Standing beside him, Doctor Stapleton finally begins to understand.)

STAPLETON: HOUND.

(She stares in growing horror at the screen as more information from the project appears and words and phrases are highlighted such as “Paranoia”, “Severe frontal lobe damage”, “Blood-brain” “Gross cranial trauma”, “Dangerous acceleration”, “Multiple homicide”, accompanied by photographs of some of the subjects of the project screaming insanely.)

JOHN (softly): Jesus.

SHERLOCK (still scanning the information as it flows across the screen): Project HOUND: a new deliriant drug which rendered its users incredibly suggestible. They wanted to use it as an anti-personnel weapon to totally disorientate the enemy using fear and stimulus; but they shut it down and hid it away in nineteen eighty-six.

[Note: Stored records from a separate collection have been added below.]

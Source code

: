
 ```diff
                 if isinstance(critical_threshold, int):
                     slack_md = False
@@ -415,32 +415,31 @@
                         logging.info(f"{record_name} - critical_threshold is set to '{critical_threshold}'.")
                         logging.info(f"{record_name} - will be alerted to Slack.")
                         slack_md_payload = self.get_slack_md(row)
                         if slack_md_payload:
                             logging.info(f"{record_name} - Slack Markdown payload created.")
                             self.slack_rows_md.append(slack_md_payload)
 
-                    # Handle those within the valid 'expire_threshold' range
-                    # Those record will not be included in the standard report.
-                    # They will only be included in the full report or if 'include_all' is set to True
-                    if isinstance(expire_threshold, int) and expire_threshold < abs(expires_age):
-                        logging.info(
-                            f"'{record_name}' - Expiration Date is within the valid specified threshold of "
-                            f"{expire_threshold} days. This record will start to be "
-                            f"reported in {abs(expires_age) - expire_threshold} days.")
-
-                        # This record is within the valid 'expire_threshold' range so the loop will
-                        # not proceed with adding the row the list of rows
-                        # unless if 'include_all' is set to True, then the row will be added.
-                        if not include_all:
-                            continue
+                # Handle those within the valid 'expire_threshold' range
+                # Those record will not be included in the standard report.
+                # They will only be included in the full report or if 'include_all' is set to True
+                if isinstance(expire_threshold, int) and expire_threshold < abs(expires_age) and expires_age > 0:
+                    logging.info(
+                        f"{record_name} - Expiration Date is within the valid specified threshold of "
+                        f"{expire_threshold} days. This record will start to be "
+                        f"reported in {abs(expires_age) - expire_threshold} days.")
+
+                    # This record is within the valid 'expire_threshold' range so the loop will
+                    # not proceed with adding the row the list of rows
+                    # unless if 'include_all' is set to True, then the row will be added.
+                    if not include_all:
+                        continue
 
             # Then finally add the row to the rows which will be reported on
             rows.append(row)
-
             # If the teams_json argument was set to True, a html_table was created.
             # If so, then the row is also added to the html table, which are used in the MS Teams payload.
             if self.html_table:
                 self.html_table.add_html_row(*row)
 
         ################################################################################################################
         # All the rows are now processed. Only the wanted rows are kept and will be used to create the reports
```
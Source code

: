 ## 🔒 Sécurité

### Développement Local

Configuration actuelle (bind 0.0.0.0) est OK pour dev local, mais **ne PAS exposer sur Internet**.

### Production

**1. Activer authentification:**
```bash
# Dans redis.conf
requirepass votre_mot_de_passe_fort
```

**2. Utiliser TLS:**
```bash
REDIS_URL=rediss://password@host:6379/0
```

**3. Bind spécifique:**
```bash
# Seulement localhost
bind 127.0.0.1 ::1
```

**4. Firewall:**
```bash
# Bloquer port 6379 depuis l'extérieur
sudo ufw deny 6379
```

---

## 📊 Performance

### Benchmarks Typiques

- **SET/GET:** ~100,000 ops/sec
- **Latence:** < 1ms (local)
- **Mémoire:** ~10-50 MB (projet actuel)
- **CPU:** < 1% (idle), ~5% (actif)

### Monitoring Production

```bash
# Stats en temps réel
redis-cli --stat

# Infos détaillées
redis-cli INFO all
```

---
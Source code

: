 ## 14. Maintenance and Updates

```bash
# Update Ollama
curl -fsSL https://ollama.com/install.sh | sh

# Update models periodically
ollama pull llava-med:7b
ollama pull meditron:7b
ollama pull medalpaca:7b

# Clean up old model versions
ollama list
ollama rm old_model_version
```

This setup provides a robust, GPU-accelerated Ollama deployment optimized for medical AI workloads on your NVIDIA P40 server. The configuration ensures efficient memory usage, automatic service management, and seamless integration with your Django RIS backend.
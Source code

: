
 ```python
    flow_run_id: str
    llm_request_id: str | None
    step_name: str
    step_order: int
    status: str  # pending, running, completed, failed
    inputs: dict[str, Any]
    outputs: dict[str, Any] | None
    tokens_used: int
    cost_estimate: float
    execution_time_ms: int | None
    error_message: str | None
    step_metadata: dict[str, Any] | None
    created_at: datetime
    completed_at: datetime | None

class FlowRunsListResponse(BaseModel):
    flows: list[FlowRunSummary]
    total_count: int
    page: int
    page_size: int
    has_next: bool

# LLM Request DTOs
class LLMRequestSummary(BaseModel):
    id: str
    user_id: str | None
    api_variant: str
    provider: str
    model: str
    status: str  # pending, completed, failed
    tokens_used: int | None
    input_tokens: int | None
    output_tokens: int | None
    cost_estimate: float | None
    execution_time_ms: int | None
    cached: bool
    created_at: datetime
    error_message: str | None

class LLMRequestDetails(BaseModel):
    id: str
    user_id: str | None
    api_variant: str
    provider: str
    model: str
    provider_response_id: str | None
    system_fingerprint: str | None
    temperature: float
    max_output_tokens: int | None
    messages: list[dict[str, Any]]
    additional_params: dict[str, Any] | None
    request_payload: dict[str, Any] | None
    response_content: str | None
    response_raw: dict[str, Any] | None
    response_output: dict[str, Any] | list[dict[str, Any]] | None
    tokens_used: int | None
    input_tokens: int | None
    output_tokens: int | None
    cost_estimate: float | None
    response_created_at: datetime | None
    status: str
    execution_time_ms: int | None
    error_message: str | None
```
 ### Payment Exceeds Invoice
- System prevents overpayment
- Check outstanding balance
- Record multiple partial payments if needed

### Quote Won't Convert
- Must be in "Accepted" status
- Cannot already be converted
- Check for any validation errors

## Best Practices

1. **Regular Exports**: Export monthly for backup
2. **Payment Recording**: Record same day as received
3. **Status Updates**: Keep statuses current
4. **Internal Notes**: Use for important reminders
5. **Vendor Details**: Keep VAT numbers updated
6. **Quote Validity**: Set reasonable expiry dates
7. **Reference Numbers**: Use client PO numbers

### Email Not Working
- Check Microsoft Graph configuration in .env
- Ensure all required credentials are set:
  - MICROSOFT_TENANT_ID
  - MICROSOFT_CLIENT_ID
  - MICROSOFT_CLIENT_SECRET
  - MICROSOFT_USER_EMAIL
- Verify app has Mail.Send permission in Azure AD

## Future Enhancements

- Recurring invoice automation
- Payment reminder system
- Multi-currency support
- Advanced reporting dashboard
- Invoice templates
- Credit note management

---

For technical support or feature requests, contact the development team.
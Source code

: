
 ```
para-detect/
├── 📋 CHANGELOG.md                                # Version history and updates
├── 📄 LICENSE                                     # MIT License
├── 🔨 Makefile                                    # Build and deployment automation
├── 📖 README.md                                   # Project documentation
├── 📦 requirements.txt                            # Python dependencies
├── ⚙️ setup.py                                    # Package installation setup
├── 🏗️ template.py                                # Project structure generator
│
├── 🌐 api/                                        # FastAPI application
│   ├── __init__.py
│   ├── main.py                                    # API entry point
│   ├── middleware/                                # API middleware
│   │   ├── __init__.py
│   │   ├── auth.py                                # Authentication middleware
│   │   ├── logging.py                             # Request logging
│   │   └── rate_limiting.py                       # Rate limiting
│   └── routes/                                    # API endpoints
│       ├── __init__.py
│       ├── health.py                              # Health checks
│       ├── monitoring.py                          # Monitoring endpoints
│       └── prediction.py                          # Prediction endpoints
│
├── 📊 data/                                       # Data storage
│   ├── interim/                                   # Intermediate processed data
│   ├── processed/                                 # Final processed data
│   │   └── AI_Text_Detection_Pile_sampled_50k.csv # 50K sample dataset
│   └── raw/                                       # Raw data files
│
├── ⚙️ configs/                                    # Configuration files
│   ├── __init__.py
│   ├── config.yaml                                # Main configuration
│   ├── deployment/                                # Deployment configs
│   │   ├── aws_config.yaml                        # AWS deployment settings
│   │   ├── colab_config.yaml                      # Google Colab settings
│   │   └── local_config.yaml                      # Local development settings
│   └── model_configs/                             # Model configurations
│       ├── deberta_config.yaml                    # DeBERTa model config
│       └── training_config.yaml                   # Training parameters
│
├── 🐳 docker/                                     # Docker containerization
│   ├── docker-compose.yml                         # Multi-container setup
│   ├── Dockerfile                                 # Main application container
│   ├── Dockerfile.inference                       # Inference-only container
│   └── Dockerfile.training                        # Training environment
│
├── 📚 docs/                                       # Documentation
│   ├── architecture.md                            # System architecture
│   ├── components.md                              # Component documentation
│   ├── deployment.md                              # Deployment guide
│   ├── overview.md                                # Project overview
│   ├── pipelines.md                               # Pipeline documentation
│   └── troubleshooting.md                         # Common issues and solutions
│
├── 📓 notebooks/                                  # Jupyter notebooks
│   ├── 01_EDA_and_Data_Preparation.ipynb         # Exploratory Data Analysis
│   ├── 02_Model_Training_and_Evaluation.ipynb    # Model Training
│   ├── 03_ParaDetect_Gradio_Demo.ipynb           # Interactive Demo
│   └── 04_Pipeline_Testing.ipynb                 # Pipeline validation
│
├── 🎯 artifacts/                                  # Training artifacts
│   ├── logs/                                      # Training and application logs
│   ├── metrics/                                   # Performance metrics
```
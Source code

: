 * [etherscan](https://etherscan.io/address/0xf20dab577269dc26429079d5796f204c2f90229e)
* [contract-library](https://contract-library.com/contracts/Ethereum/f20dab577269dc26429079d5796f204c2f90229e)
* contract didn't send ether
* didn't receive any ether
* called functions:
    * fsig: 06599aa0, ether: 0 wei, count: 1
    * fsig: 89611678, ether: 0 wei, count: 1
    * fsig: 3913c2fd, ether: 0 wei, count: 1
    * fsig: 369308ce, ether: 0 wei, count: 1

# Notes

STAPLETON: Because of what it did to the subjects they tested it on.

SHERLOCK: And what they did to others. Prolonged exposure drove them insane – made them almost uncontrollably aggressive.

JOHN: So someone’s been doing it again – carrying on the experiments?

SHERLOCK: Attempting to refine it, perhaps, for the last twenty years.

STAPLETON: Who?

(John nods at the screen, indicating the names of the project leaders.)

JOHN: Those names mean anything to you?

STAPLETON: No, not a thing.

SHERLOCK (sighing): Five principal scientists, twenty years ago.

(He pulls up the photograph of the team and begins zooming in on individuals within it. The closer footage shows that they are all wearing identical sweatshirts. Looming out of a diamond pattern in the centre of the sweatshirts is a large snarling wolf’s head and the legend “H.O.U.N.D.” is printed underneath. There is some smaller text underneath but it’s not yet clear what it says. Sherlock continues to zoom in and out of the photo to look more closely at the faces.)